- _WHAT IS NEEDED_: As you restate the entries, keep every word intact and leave out whatever images they hold.

** DATA FOR REVIEW follows **

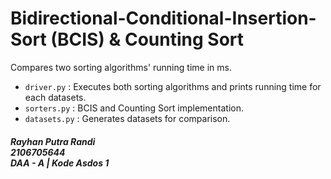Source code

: # Bidirectional-Conditional-Insertion-Sort (BCIS) & Counting Sort

Compares two sorting algorithms' running time in ms.

- `driver.py` : Executes both sorting algorithms and prints running time for each datasets.
- `sorters.py` : BCIS and Counting Sort implementation.
- `datasets.py` : Generates datasets for comparison.

##### Rayhan Putra Randi <br> 2106705644 <br> DAA - A | Kode Asdos 1
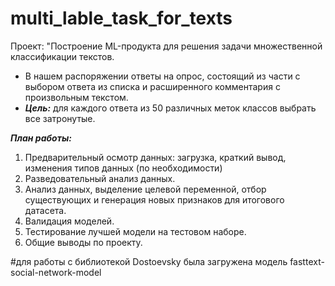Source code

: # multi_lable_task_for_texts
Проект: "Построение ML-продукта для решения задачи множественной классификации текстов.

- В нашем распоряжении ответы на опрос, состоящий из части с выбором ответа из списка и расширенного комментария с произвольным текстом.
- ***Цель:*** для каждого ответа из 50 различных меток классов выбрать все затронутые.

***План работы:***

  1) Предварительный осмотр данных: загрузка, краткий вывод, изменения типов данных (по необходимости)
  2) Разведовательный анализ данных.
  3) Анализ данных, выделение целевой переменной, отбор существующих и генерация новых признаков для итогового датасета.
  4) Валидация моделей.
  5) Тестирование лучшей модели на тестовом наборе.
  6) Общие выводы по проекту.

#для работы с библиотекой Dostoevsky была загружена модель fasttext-social-network-model
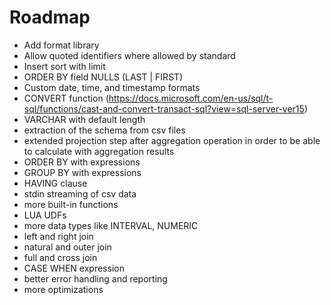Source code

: 
# Roadmap

* Add format library
* Allow quoted identifiers where allowed by standard
* Insert sort with limit
* ORDER BY field NULLS (LAST | FIRST) 
* Custom date, time, and timestamp formats
* CONVERT function (https://docs.microsoft.com/en-us/sql/t-sql/functions/cast-and-convert-transact-sql?view=sql-server-ver15)
* VARCHAR with default length
* extraction of the schema from csv files
* extended projection step after aggregation operation in order to be able to calculate with aggregation results
* ORDER BY with expressions
* GROUP BY with expressions
* HAVING clause
* stdin streaming of csv data
* more built-in functions
* LUA UDFs
* more data types like INTERVAL, NUMERIC
* left and right join
* natural and outer join
* full and cross join
* CASE WHEN expression
* better error handling and reporting
* more optimizations
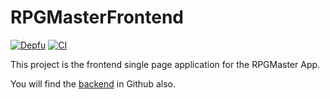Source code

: # RPGMasterFrontend

[![Depfu](https://badges.depfu.com/badges/0c76ab38cbc0a05a6973f963e26aca10/overview.svg)](https://depfu.com/repos/github/zaknafain/rpg-master-frontend?project_id=34569)
[![CI](https://github.com/zaknafain/rpg-master-frontend/actions/workflows/ci.yml/badge.svg?branch=main)](https://github.com/zaknafain/rpg-master-frontend/actions/workflows/ci.yml)

This project is the frontend single page application for the RPGMaster App.

You will find the [backend](https://github.com/zaknafain/rpg-master-api) in Github also.
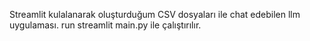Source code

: Streamlit kulalanarak oluşturduğum CSV dosyaları ile chat edebilen llm uygulaması.
run streamlit main.py ile çalıştırılır.
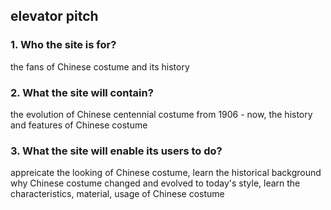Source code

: ## elevator pitch

### 1. Who the site is for?
the fans of Chinese costume and its history

### 2. What the site will contain?
the evolution of Chinese centennial costume from 1906 - now, the history and features of Chinese costume

### 3. What the site will enable its users to do?
appreicate the looking of Chinese costume, learn the historical background why Chinese costume changed and evolved to today's style, learn the characteristics, material, usage of Chinese costume


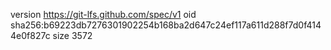 version https://git-lfs.github.com/spec/v1
oid sha256:b69223db7276301902254b168ba2d647c24ef117a611d288f7d0f4144e0f827c
size 3572
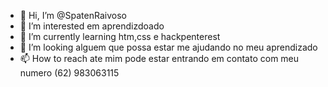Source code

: - 👋 Hi, I’m @SpatenRaivoso
- 👀 I’m interested  em aprendizdoado
- 🌱 I’m currently learning  htm,css e hackpenterest
- 💞️ I’m looking alguem que possa estar me ajudando no meu aprendizado
- 📫 How to reach  ate mim pode estar entrando em contato com meu numero (62) 983063115

<!---
SpatenRaivoso/SpatenRaivoso is a ✨ special ✨ repository because its `README.md` (this file) appears on your GitHub profile.
You can click the Preview link to take a look at your changes.
--->
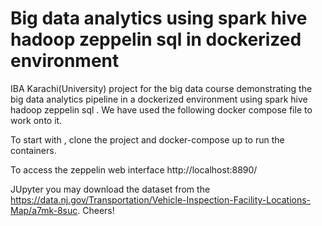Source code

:# Big data analytics using spark hive hadoop zeppelin sql in dockerized environment
IBA Karachi(University) project for the big data course demonstrating the big data analytics pipeline in a dockerized environment using spark hive hadoop zeppelin sql . We have used the following docker compose file to work onto it.

To start with , clone the project and docker-compose up to run the containers.

To access the zeppelin web interface
http://localhost:8890/

JUpyter you may download the dataset from the
https://data.nj.gov/Transportation/Vehicle-Inspection-Facility-Locations-Map/a7mk-8suc.
Cheers!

** End of DATA FOR REVIEW **

- _EXPECTED ANSWER_:
Source code

: # Bidirectional-Conditional-Insertion-Sort (BCIS) & Counting Sort

Compares two sorting algorithms' running time in ms.

- `driver.py` : Executes both sorting algorithms and prints running time for each datasets.
- `sorters.py` : BCIS and Counting Sort implementation.
- `datasets.py` : Generates datasets for comparison.

##### Rayhan Putra Randi <br> 2106705644 <br> DAA - A | Kode Asdos 1
Source code

: # multi_lable_task_for_texts
Проект: "Построение ML-продукта для решения задачи множественной классификации текстов.

- В нашем распоряжении ответы на опрос, состоящий из части с выбором ответа из списка и расширенного комментария с произвольным текстом.
- ***Цель:*** для каждого ответа из 50 различных меток классов выбрать все затронутые.

***План работы:***

  1) Предварительный осмотр данных: загрузка, краткий вывод, изменения типов данных (по необходимости)
  2) Разведовательный анализ данных.
  3) Анализ данных, выделение целевой переменной, отбор существующих и генерация новых признаков для итогового датасета.
  4) Валидация моделей.
  5) Тестирование лучшей модели на тестовом наборе.
  6) Общие выводы по проекту.

#для работы с библиотекой Dostoevsky была загружена модель fasttext-social-network-model
Source code

: 
# Roadmap

* Add format library
* Allow quoted identifiers where allowed by standard
* Insert sort with limit
* ORDER BY field NULLS (LAST | FIRST) 
* Custom date, time, and timestamp formats
* CONVERT function (https://docs.microsoft.com/en-us/sql/t-sql/functions/cast-and-convert-transact-sql?view=sql-server-ver15)
* VARCHAR with default length
* extraction of the schema from csv files
* extended projection step after aggregation operation in order to be able to calculate with aggregation results
* ORDER BY with expressions
* GROUP BY with expressions
* HAVING clause
* stdin streaming of csv data
* more built-in functions
* LUA UDFs
* more data types like INTERVAL, NUMERIC
* left and right join
* natural and outer join
* full and cross join
* CASE WHEN expression
* better error handling and reporting
* more optimizations
Source code

: # RPGMasterFrontend

[![Depfu](https://badges.depfu.com/badges/0c76ab38cbc0a05a6973f963e26aca10/overview.svg)](https://depfu.com/repos/github/zaknafain/rpg-master-frontend?project_id=34569)
[![CI](https://github.com/zaknafain/rpg-master-frontend/actions/workflows/ci.yml/badge.svg?branch=main)](https://github.com/zaknafain/rpg-master-frontend/actions/workflows/ci.yml)

This project is the frontend single page application for the RPGMaster App.

You will find the [backend](https://github.com/zaknafain/rpg-master-api) in Github also.
Source code

: Streamlit kulalanarak oluşturduğum CSV dosyaları ile chat edebilen llm uygulaması.
run streamlit main.py ile çalıştırılır.
Source code

: ## elevator pitch

### 1. Who the site is for?
the fans of Chinese costume and its history

### 2. What the site will contain?
the evolution of Chinese centennial costume from 1906 - now, the history and features of Chinese costume

### 3. What the site will enable its users to do?
appreicate the looking of Chinese costume, learn the historical background why Chinese costume changed and evolved to today's style, learn the characteristics, material, usage of Chinese costume


 version https://git-lfs.github.com/spec/v1
oid sha256:b69223db7276301902254b168ba2d647c24ef117a611d288f7d0f4144e0f827c
size 3572
Source code

: - 👋 Hi, I’m @SpatenRaivoso
- 👀 I’m interested  em aprendizdoado
- 🌱 I’m currently learning  htm,css e hackpenterest
- 💞️ I’m looking alguem que possa estar me ajudando no meu aprendizado
- 📫 How to reach  ate mim pode estar entrando em contato com meu numero (62) 983063115

<!---
SpatenRaivoso/SpatenRaivoso is a ✨ special ✨ repository because its `README.md` (this file) appears on your GitHub profile.
You can click the Preview link to take a look at your changes.
--->
Source code

:# Big data analytics using spark hive hadoop zeppelin sql in dockerized environment
IBA Karachi(University) project for the big data course demonstrating the big data analytics pipeline in a dockerized environment using spark hive hadoop zeppelin sql . We have used the following docker compose file to work onto it.

To start with , clone the project and docker-compose up to run the containers.

To access the zeppelin web interface
http://localhost:8890/

JUpyter you may download the dataset from the
https://data.nj.gov/Transportation/Vehicle-Inspection-Facility-Locations-Map/a7mk-8suc.
Cheers!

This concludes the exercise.